The province of Almería is home to the largest naturist beach in Europe (also surrounded by naturist accommodations), El Playazo in Vera, despite current attempts to reduce the naturist extent of it.

By land, Almería can be reached by the A-7 Mediterranean Highway, which connects the Mediterranean area with the Spanish A-92 that unites it with the rest of Andalusia.

See also main-article Port of Almeria

By sea, the port of Almería has connections to Melilla, Algeria and Morocco, and also tourist cruises in the Mediterranean. It also has a marina with moorings for pleasure boats. Currently the port of Almería is being expanded with new docks and transformed into a container port to take large-scale international shipping and thereby increase its freight traffic. It normally connects with the following destinations:

  • Trasmediterranea: Ghazaouet (Algeria), Oran (Algeria), Nador (Morocco). and Melilla.

  • Comarit: Nador.

  • Comanav: Nador.

By air, Almería is served by Almería Airport which is the fourth largest in Andalusia and has domestic and international flights, mainly to Amsterdam, Madrid, Barcelona, Melilla, London, Manchester,Birmingham, Brussels, Dublin and Swiss, German and other EU cities.

Due to its arid landscape, numerous spaghetti westerns were filmed in Almería. According to Christopher Frayling, the author of Once Upon A Time in Italy: The Films of Sergio Leone, some of the sets are still there. These sets are located in the desert of Tabernas. The town and region were also used by David Lean in Lawrence of Arabia (1962), John Milius in The Wind and the Lion (1975), and others. One of Almería's most famous natural spots is the Cabo de Gata-Níjar Natural Park. This park is of volcanic origin, and is the largest and most ecologically significant marine-terrestrial space in the European Western Mediterranean Sea. With one of the most beautiful and ecologically rich coasts of the western Mediterranean and an area of 380 square kilometres it is one of Spain’s natural jewels. The Cabo de Gata Natural Park runs through the municipal areas of Níjar, Almería and Carboneras. Its villages, previously dedicated to fishing, have become tourism spots for those interested in nature. One of the greatest attractions of the Cabo de Gata Natural Park is its beaches.

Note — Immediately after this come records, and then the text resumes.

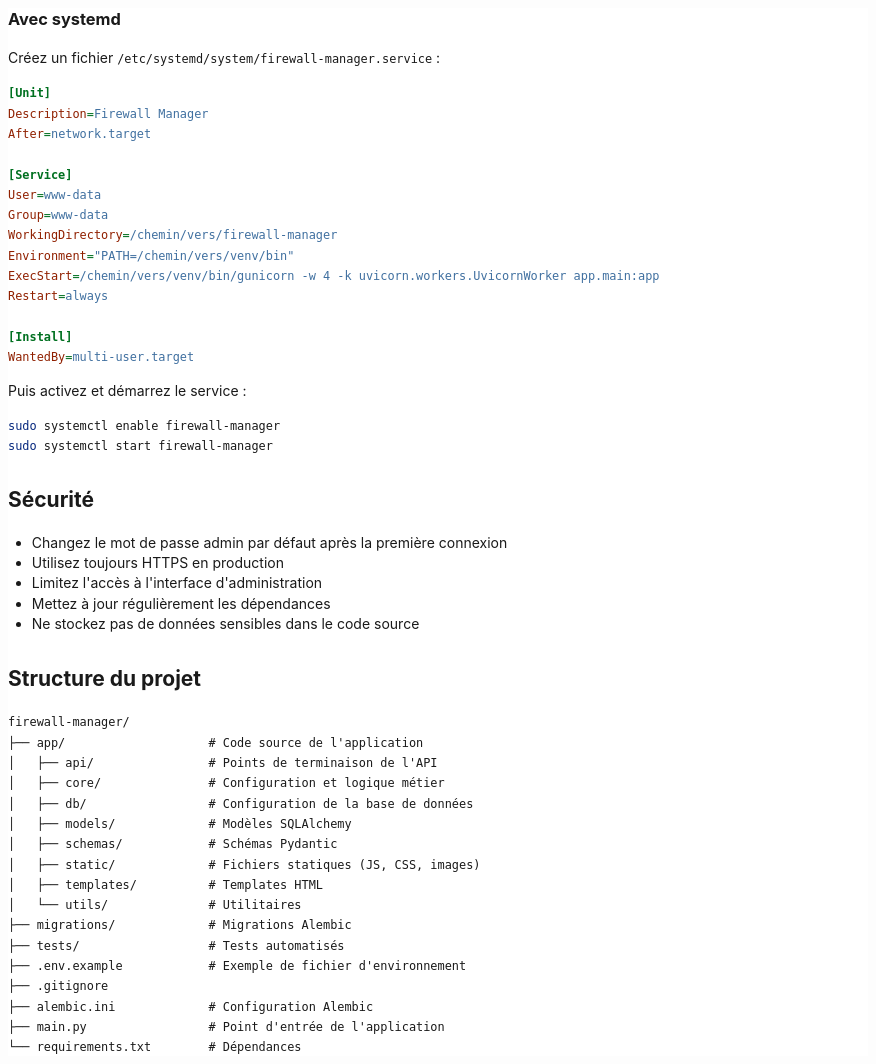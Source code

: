 ### Avec systemd

Créez un fichier `/etc/systemd/system/firewall-manager.service` :

```ini
[Unit]
Description=Firewall Manager
After=network.target

[Service]
User=www-data
Group=www-data
WorkingDirectory=/chemin/vers/firewall-manager
Environment="PATH=/chemin/vers/venv/bin"
ExecStart=/chemin/vers/venv/bin/gunicorn -w 4 -k uvicorn.workers.UvicornWorker app.main:app
Restart=always

[Install]
WantedBy=multi-user.target
```

Puis activez et démarrez le service :

```bash
sudo systemctl enable firewall-manager
sudo systemctl start firewall-manager
```

## Sécurité

- Changez le mot de passe admin par défaut après la première connexion
- Utilisez toujours HTTPS en production
- Limitez l'accès à l'interface d'administration
- Mettez à jour régulièrement les dépendances
- Ne stockez pas de données sensibles dans le code source

## Structure du projet

```
firewall-manager/
├── app/                    # Code source de l'application
│   ├── api/                # Points de terminaison de l'API
│   ├── core/               # Configuration et logique métier
│   ├── db/                 # Configuration de la base de données
│   ├── models/             # Modèles SQLAlchemy
│   ├── schemas/            # Schémas Pydantic
│   ├── static/             # Fichiers statiques (JS, CSS, images)
│   ├── templates/          # Templates HTML
│   └── utils/              # Utilitaires
├── migrations/             # Migrations Alembic
├── tests/                  # Tests automatisés
├── .env.example            # Exemple de fichier d'environnement
├── .gitignore
├── alembic.ini             # Configuration Alembic
├── main.py                 # Point d'entrée de l'application
└── requirements.txt        # Dépendances
```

Almería has a Subtropical arid climate (Köppen climate classification BWh) as annual precipitation is below 200mm; it is the only major European city with this type of climate. The average annual temperature is above 19 °C (66 °F).

Almería has hot summers and warm winters; it has one of the sunniest, warmest and driest climates in Europe. It experiences the warmest winters of any European city with a population over 100,000, and hot and dry summers with no precipitation between June and September.

Almería enjoys about 3000 hours of sunshine annually with over 320 sunny days a year on average (6 hours of sunshine in January and 12 in July). The city has an average annual temperature of about19 °C (66 °F) and on average only 26 days with precipitation annually.

During the winter, daily maximum temperatures tend to stay around 18 °C (64 °F). At night, the temperature rarely drops below 8 °C (46 °F). Precipitation even during the wettest months is rare, this falls in short showers or thunderstorms.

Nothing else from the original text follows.